El cine y el rock son amigos inseparables. No hay como una buena banda sonora roquera para que una película nos haga querer bailar en la butaca. Por otro lado, los músicos de rock se empeñan en vivir vidas de película, lo que resulta en los típicos biopics o documentales. Este mes, por ejemplo, se estrena The Runaways, sobre el grupo de Joan Jett, y pronto Nowhere Boy, sobre John Lennon adolescente.

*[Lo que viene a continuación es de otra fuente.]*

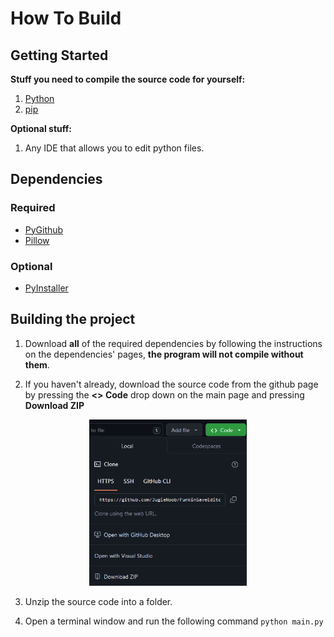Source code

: # How To Build

## Getting Started
  **Stuff you need to compile the source code for yourself:**
  1. [Python](https://www.python.org/downloads/)
  2. [pip](https://pip.pypa.io/en/stable/installation/)

  **Optional stuff:**
  1. Any IDE that allows you to edit python files.
  
## Dependencies
  ### **Required**
  - [PyGithub](https://github.com/PyGithub/PyGithub)
  - [Pillow](https://pypi.org/project/pillow/)
  ### **Optional**
  - [PyInstaller](https://pyinstaller.org/en/stable/)

## Building the project

  1. Download **all** of the required dependencies by following the instructions on the dependencies' pages, **the program will not compile without them**.

  2. If you haven't already, download the source code from the github page by pressing the **<> Code** drop down on the main page and pressing **Download ZIP**

  <p align="center">
  <img width="50%" height="50%"  
  src="https://github.com/JugieNoob/FunkinSaveEditor/blob/main/markdownstuff/images/downloadingsource.png">
</p>

  3. Unzip the source code into a folder.

  4. Open a terminal window and run the following command 
  ``python main.py``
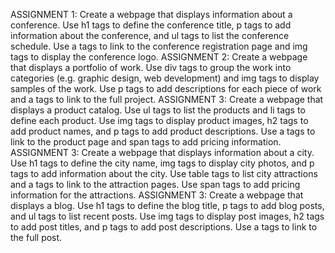 ASSIGNMENT 1: Create a webpage that displays information about a conference. Use h1 tags to define the conference title, p tags to add information about the conference, and ul tags to list the conference schedule. Use a tags to link to the conference registration page and img tags to display the conference logo.
ASSIGNMENT 2: Create a webpage that displays a portfolio of work. Use div tags to group the work into categories (e.g. graphic design, web development) and img tags to display samples of the work. Use p tags to add descriptions for each piece of work and a tags to link to the full project.
ASSIGNMENT 3: Create a webpage that displays a product catalog. Use ul tags to list the products and li tags to define each product. Use img tags to display product images, h2 tags to add product names, and p tags to add product descriptions. Use a tags to link to the product page and span tags to add pricing information.
ASSIGNMENT 3: Create a webpage that displays information about a city. Use h1 tags to define the city name, img tags to display city photos, and p tags to add information about the city. Use table tags to list city attractions and a tags to link to the attraction pages. Use span tags to add pricing information for the attractions.
ASSIGNMENT 3: Create a webpage that displays a blog. Use h1 tags to define the blog title, p tags to add blog posts, and ul tags to list recent posts. Use img tags to display post images, h2 tags to add post titles, and p tags to add post descriptions. Use a tags to link to the full post.
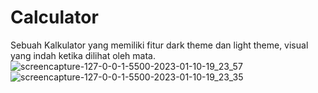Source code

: # Calculator
 Sebuah Kalkulator yang memiliki fitur dark theme dan light theme, visual yang indah ketika dilihat oleh mata.
![screencapture-127-0-0-1-5500-2023-01-10-19_23_57](https://user-images.githubusercontent.com/111409212/211604355-8b14388a-51b4-49bd-bb44-38c552722fc8.png)
![screencapture-127-0-0-1-5500-2023-01-10-19_23_35](https://user-images.githubusercontent.com/111409212/211604373-17de2353-e818-47ab-b033-c80894b8f796.png)
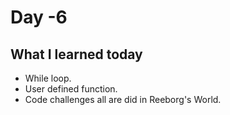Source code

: # Day -6

## What I learned today
- While loop.
- User defined function.
- Code challenges all are did in Reeborg's World.


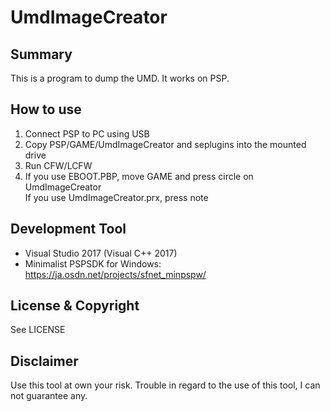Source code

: # UmdImageCreator
## Summary
 This is a program to dump the UMD. It works on PSP.

## How to use
 1. Connect PSP to PC using USB  
 2. Copy PSP/GAME/UmdImageCreator and seplugins into the mounted drive  
 3. Run CFW/LCFW
 4. If you use EBOOT.PBP, move GAME and press circle on UmdImageCreator  
    If you use UmdImageCreator.prx, press note

## Development Tool
- Visual Studio 2017 (Visual C++ 2017)
- Minimalist PSPSDK for Windows: https://ja.osdn.net/projects/sfnet_minpspw/

## License & Copyright
 See LICENSE

## Disclaimer
 Use this tool at own your risk.
 Trouble in regard to the use of this tool, I can not guarantee any.
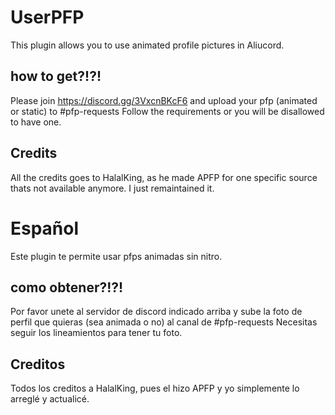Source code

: # UserPFP

This plugin allows you to use animated profile pictures in Aliucord.

## how to get?!?!

Please join https://discord.gg/3VxcnBKcF6 and upload your pfp (animated or static) to #pfp-requests
Follow the requirements or you will be disallowed to have one.

## Credits
All the credits goes to HalalKing, as he made APFP for one specific source thats not available anymore. I just remaintained it.

# Español

Este plugin te permite usar pfps animadas sin nitro.

## como obtener?!?!

Por favor unete al servidor de discord indicado arriba y sube la foto de perfil que quieras (sea animada o no) al canal de #pfp-requests
Necesitas seguir los lineamientos para tener tu foto.

## Creditos
Todos los creditos a HalalKing, pues el hizo APFP y yo simplemente lo arreglé y actualicé.
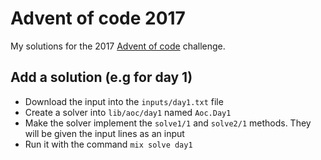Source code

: # Advent of code 2017

My solutions for the 2017 [Advent of code](https://adventofcode.com/) challenge.

## Add a solution (e.g for day 1)

- Download the input into the `inputs/day1.txt` file
- Create a solver into `lib/aoc/day1` named `Aoc.Day1`
- Make the solver implement the `solve1/1` and `solve2/1` methods. They will be given the input lines as an input
- Run it with the command `mix solve day1`
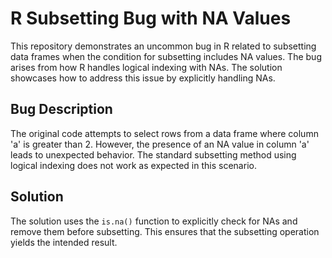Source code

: # R Subsetting Bug with NA Values

This repository demonstrates an uncommon bug in R related to subsetting data frames when the condition for subsetting includes NA values.  The bug arises from how R handles logical indexing with NAs.  The solution showcases how to address this issue by explicitly handling NAs.

## Bug Description

The original code attempts to select rows from a data frame where column 'a' is greater than 2. However, the presence of an NA value in column 'a' leads to unexpected behavior.  The standard subsetting method using logical indexing does not work as expected in this scenario.

## Solution

The solution uses the `is.na()` function to explicitly check for NAs and remove them before subsetting. This ensures that the subsetting operation yields the intended result.
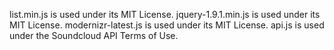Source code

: list.min.js is used under its MIT License.
jquery-1.9.1.min.js is used under its MIT License.
modernizr-latest.js is used under its MIT License.
api.js is used under the Soundcloud API Terms of Use.
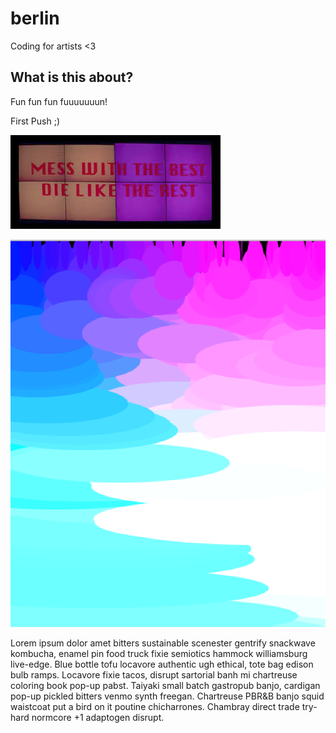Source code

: # berlin
Coding for artists &lt;3

## What is this about?
Fun fun fun fuuuuuuun!

First Push ;)

![image of classic](images/classic.jpg)

![image of classic](images/pretty.png)

Lorem ipsum dolor amet bitters sustainable scenester gentrify snackwave kombucha, enamel pin food truck fixie semiotics hammock williamsburg live-edge. Blue bottle tofu locavore authentic ugh ethical, tote bag edison bulb ramps. Locavore fixie tacos, disrupt sartorial banh mi chartreuse coloring book pop-up pabst. Taiyaki small batch gastropub banjo, cardigan pop-up pickled bitters venmo synth freegan. Chartreuse PBR&B banjo squid waistcoat put a bird on it poutine chicharrones. Chambray direct trade try-hard normcore +1 adaptogen disrupt.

Pero no quiero hablar hoy de estos u otros biopics de rock, como The Doors, o Sid y Nancy, tampoco sobre los documentales roqueros como Gimme Shelter, Bring on the Night o It Might Get Loud. Me gustaría hablar sobre mi subgénero cinematográfico de rock and roll favorito: películas sobre músicos de rock ficticios.

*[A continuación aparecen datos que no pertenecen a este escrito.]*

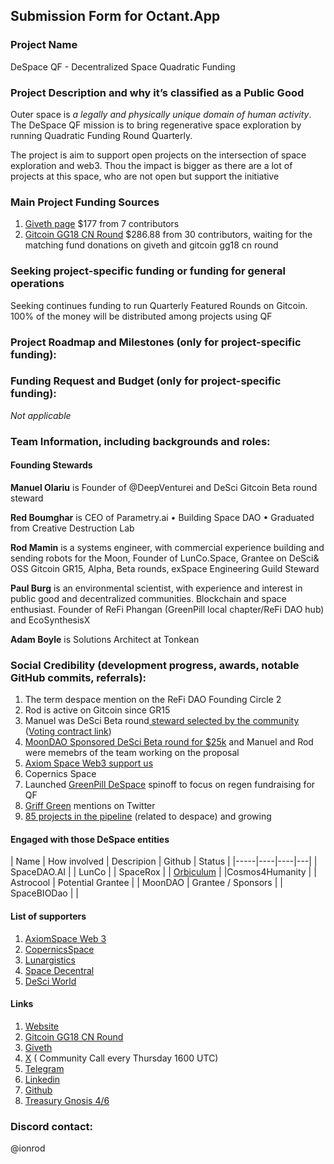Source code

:## Submission Form for Octant.App

### Project Name

DeSpace QF - Decentralized Space Quadratic Funding

### Project Description and why it’s classified as a Public Good

Outer space is _a legally and physically unique domain of human activity_. The DeSpace QF mission is to bring regenerative space exploration by running Quadratic Funding Round Quarterly.

The project is aim to support open projects on the intersection of space exploration and web3. Thou the impact is bigger as there are a lot of projects at this space, who are not open but support the initiative

### Main Project Funding Sources

1. [Giveth page](https://giveth.io/project/despace-qf-regenerative-space-exploration?tab=updates) $177 from 7 contributors
2. [Gitcoin GG18 CN Round](https://explorer.gitcoin.co/#/round/10/0x30c381033aa2830ceb0aa372c2e4d28f004b3db9/0x30c381033aa2830ceb0aa372c2e4d28f004b3db9-5)  $286.88 from 30 contributors, waiting for the matching fund
donations on giveth and gitcoin gg18 cn round

### Seeking project-specific funding or funding for general operations

Seeking continues funding to run Quarterly Featured Rounds on Gitcoin. 100% of the money will be distributed among projects using QF
### Project Roadmap and Milestones (only for project-specific funding):

### Funding Request and Budget (only for project-specific funding):

*Not applicable*


### Team Information, including backgrounds and roles: 

#### **Founding Stewards**

**Manuel Olariu** is Founder of @DeepVenturei and DeSci Gitcoin Beta round steward 

**Red Boumghar** is CEO of Parametry.ai • Building Space DAO • Graduated from Creative Destruction Lab

**Rod Mamin** is a systems engineer, with commercial experience building and sending robots for the Moon, Founder of LunCo.Space, Grantee on DeSci& OSS Gitcoin GR15, Alpha, Beta rounds, exSpace Engineering Guild Steward

**Paul Burg** is an environmental scientist, with experience and interest in public good and decentralized communities. Blockchain and space enthusiast. Founder of ReFi Phangan (GreenPill local chapter/ReFi DAO hub) and EcoSynthesisX

**Adam Boyle** is Solutions Architect at Tonkean
### Social Credibility (development progress, awards, notable GitHub commits, referrals):

1. The term despace mention on the ReFi DAO Founding Circle 2
2. Rod is active on Gitcoin since GR15
3. Manuel was DeSci Beta round[ steward selected by the community](https://www.jokedao.io/contest/polygon/0x02040cc5cFE36a8aFcb101D604Cb69429fD9602A) ([Voting contract link](https://polygonscan.com/address/0x02040cc5cFE36a8aFcb101D604Cb69429fD9602A))
4. [MoonDAO Sponsored DeSci Beta round for $25k](https://snapshot.org/#/tomoondao.eth/proposal/0x0884cb2b0908cd74f9f97ee48d792990ff2f5b994474d4aec83f9c490838f09c) and Manuel and Rod were memebrs of the team working on the proposal
5. [Axiom Space Web3 support us](https://twitter.com/axiom_space3/status/1692190582586712511)
6. Copernics Space
7. Launched [GreenPill DeSpace](https://discord.gg/greenpill) spinoff to focus on regen fundraising for QF
8. [Griff Green](https://twitter.com/thegrifft/status/1688942962452160512) mentions on Twitter
9. [85 projects in the pipeline](https://docs.google.com/spreadsheets/d/1r2GlyRF5s6dDPXsYlcTqNmF4KbDgzM3duFYaob3DKcs/edit#gid=0) (related to despace) and growing


#### Engaged with those DeSpace entities

| Name | How involved | Descripion | Github | Status |
|-----|----|----|---|
| SpaceDAO.AI |
| LunCo |
| SpaceRox |
| [Orbiculum](https://twitter.com/Orbuculum_xyz) |
|Cosmos4Humanity |
| Astrocool | Potential Grantee |
| MoonDAO | Grantee / Sponsors |
| SpaceBIODao | |

#### List of supporters

1. [AxiomSpace Web 3](https://nft.axiomspace.com)
2. [CopernicsSpace](copernicspace.com/)
3. [Lunargistics](https://lunargistics.com/)
4. [Space Decentral](https://spacedecentral.net)
5. [DeSci World](https://desci.world)

#### Links
1. [Website](https://www.despace-qf.com)
2. [Gitcoin GG18 CN Round](https://explorer.gitcoin.co/#/round/10/0x30c381033aa2830ceb0aa372c2e4d28f004b3db9/0x30c381033aa2830ceb0aa372c2e4d28f004b3db9-5)
3. [Giveth](https://giveth.io/project/despace-qf-regenerative-space-exploration)
4. [X](https://x.com/despaceqf) ( Community Call every Thursday 1600 UTC)
5. [Telegram](https://t.me/despaceqf)
6. [Linkedin](https://www.linkedin.com/company/despace-qf) 
7. [Github](https://github.com/DeSpace-Community/docs.despace-qf.com)
8. [Treasury Gnosis 4/6](https://optimistic.etherscan.io/address/0xde629289aBfDF973D3b845620Cf40F3c48c9627d)

### Discord contact: 
@ionrod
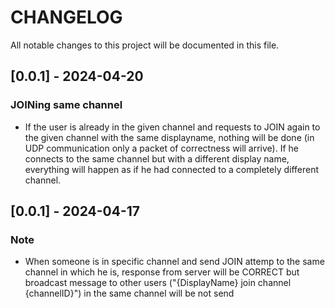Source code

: # CHANGELOG
All notable changes to this project will be documented in this file.

## [0.0.1] - 2024-04-20
### JOINing same channel
- If the user is already in the given channel and requests to JOIN again to the given channel with the same displayname, nothing will be done (in UDP communication only a packet of correctness will arrive). If he connects to the same channel but with a different display name, everything will happen as if he had connected to a completely different channel.

## [0.0.1] - 2024-04-17
### Note
- When someone is in specific channel and send JOIN attemp to the same channel in which he is, response from server will be CORRECT but broadcast message to other users ("{DisplayName} join channel {channelID}") in the same channel will be not send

Antes voy a hacer un paréntesis para mencionar dos películas que no son ni documental, ni biopic, ni ficción. Una es I’m Not There de Todd Haynes, inspirada en las muchas caras de Bob Dylan; a mi que no soy fan de Dylan (oh, pecado) me pareció hermosa y poética. La otra es 24 Hour Party People, una maravilla de Michael Winterbottom sobre el “Madchester” de fines de 1970. Ahora sí, cierro paréntesis.
Es verdad que eso de “basado en una historia real” da mucho juego, pero personalmente me inclino más por el “inspirado” en la vida real. Está claro que todas las bandas de rock de las películas, de una manera u otra, son recreaciones de otras bandas reales.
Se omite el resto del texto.